YOUR INSTRUCTIONS -> Every record below needs to be retyped exactly as it appears.
(SOURCE DATA begins)
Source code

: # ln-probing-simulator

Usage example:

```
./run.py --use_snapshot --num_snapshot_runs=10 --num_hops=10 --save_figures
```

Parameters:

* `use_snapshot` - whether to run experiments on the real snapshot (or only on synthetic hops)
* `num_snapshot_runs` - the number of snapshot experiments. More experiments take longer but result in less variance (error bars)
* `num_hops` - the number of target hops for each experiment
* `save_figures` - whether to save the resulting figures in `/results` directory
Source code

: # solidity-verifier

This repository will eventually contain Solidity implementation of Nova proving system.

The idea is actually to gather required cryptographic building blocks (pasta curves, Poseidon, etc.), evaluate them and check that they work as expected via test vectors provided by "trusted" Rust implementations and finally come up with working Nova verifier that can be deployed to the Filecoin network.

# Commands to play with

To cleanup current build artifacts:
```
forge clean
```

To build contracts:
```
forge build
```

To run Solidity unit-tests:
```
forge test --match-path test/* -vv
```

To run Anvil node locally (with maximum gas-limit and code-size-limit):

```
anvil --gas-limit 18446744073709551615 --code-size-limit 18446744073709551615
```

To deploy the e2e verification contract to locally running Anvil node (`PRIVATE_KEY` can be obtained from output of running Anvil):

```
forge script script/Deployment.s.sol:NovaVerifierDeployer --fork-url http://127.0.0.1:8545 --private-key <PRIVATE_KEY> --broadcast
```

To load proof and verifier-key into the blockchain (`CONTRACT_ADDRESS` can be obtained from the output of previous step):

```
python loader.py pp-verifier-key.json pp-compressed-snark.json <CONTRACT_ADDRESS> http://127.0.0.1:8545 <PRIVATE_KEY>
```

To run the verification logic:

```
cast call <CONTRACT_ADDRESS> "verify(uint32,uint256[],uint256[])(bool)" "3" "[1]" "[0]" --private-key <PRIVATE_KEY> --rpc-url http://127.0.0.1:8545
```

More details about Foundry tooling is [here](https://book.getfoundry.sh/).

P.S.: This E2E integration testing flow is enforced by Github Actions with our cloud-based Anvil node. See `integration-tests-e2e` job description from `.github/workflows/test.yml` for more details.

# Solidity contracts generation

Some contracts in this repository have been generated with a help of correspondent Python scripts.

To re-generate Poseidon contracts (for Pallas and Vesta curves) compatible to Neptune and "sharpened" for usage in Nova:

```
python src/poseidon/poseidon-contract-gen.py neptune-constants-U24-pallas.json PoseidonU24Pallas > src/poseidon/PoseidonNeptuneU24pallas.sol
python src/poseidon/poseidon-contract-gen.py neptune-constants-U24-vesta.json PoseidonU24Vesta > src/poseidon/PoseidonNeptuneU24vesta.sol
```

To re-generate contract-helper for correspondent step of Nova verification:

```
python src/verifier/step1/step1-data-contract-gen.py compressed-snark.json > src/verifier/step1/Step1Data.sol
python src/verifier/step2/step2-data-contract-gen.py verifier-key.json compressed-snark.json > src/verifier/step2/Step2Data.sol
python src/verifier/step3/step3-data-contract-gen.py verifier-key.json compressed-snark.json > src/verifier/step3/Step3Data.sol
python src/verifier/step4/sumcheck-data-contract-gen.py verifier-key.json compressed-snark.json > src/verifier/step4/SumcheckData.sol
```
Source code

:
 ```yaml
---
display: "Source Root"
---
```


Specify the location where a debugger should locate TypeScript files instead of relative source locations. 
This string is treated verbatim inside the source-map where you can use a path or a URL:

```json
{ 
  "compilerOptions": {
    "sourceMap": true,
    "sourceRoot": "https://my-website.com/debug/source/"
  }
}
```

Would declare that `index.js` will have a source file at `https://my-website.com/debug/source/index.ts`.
(SOURCE DATA ends)
FINAL ANSWER ->
Source code

: # ln-probing-simulator

Usage example:

```
./run.py --use_snapshot --num_snapshot_runs=10 --num_hops=10 --save_figures
```

Parameters:

* `use_snapshot` - whether to run experiments on the real snapshot (or only on synthetic hops)
* `num_snapshot_runs` - the number of snapshot experiments. More experiments take longer but result in less variance (error bars)
* `num_hops` - the number of target hops for each experiment
* `save_figures` - whether to save the resulting figures in `/results` directory
Source code

: # solidity-verifier

This repository will eventually contain Solidity implementation of Nova proving system.

The idea is actually to gather required cryptographic building blocks (pasta curves, Poseidon, etc.), evaluate them and check that they work as expected via test vectors provided by "trusted" Rust implementations and finally come up with working Nova verifier that can be deployed to the Filecoin network.

# Commands to play with

To cleanup current build artifacts:
```
forge clean
```

To build contracts:
```
forge build
```

To run Solidity unit-tests:
```
forge test --match-path test/* -vv
```

To run Anvil node locally (with maximum gas-limit and code-size-limit):

```
anvil --gas-limit 18446744073709551615 --code-size-limit 18446744073709551615
```

To deploy the e2e verification contract to locally running Anvil node (`PRIVATE_KEY` can be obtained from output of running Anvil):

```
forge script script/Deployment.s.sol:NovaVerifierDeployer --fork-url http://127.0.0.1:8545 --private-key <PRIVATE_KEY> --broadcast
```

To load proof and verifier-key into the blockchain (`CONTRACT_ADDRESS` can be obtained from the output of previous step):

```
python loader.py pp-verifier-key.json pp-compressed-snark.json <CONTRACT_ADDRESS> http://127.0.0.1:8545 <PRIVATE_KEY>
```

To run the verification logic:

```
cast call <CONTRACT_ADDRESS> "verify(uint32,uint256[],uint256[])(bool)" "3" "[1]" "[0]" --private-key <PRIVATE_KEY> --rpc-url http://127.0.0.1:8545
```

More details about Foundry tooling is [here](https://book.getfoundry.sh/).

P.S.: This E2E integration testing flow is enforced by Github Actions with our cloud-based Anvil node. See `integration-tests-e2e` job description from `.github/workflows/test.yml` for more details.

# Solidity contracts generation

Some contracts in this repository have been generated with a help of correspondent Python scripts.

To re-generate Poseidon contracts (for Pallas and Vesta curves) compatible to Neptune and "sharpened" for usage in Nova:

```
python src/poseidon/poseidon-contract-gen.py neptune-constants-U24-pallas.json PoseidonU24Pallas > src/poseidon/PoseidonNeptuneU24pallas.sol
python src/poseidon/poseidon-contract-gen.py neptune-constants-U24-vesta.json PoseidonU24Vesta > src/poseidon/PoseidonNeptuneU24vesta.sol
```

To re-generate contract-helper for correspondent step of Nova verification:

```
python src/verifier/step1/step1-data-contract-gen.py compressed-snark.json > src/verifier/step1/Step1Data.sol
python src/verifier/step2/step2-data-contract-gen.py verifier-key.json compressed-snark.json > src/verifier/step2/Step2Data.sol
python src/verifier/step3/step3-data-contract-gen.py verifier-key.json compressed-snark.json > src/verifier/step3/Step3Data.sol
python src/verifier/step4/sumcheck-data-contract-gen.py verifier-key.json compressed-snark.json > src/verifier/step4/SumcheckData.sol
```
Source code

:
 ```yaml
---
display: "Source Root"
---
```


Specify the location where a debugger should locate TypeScript files instead of relative source locations. 
This string is treated verbatim inside the source-map where you can use a path or a URL:

```json
{ 
  "compilerOptions": {
    "sourceMap": true,
    "sourceRoot": "https://my-website.com/debug/source/"
  }
}
```

Would declare that `index.js` will have a source file at `https://my-website.com/debug/source/index.ts`.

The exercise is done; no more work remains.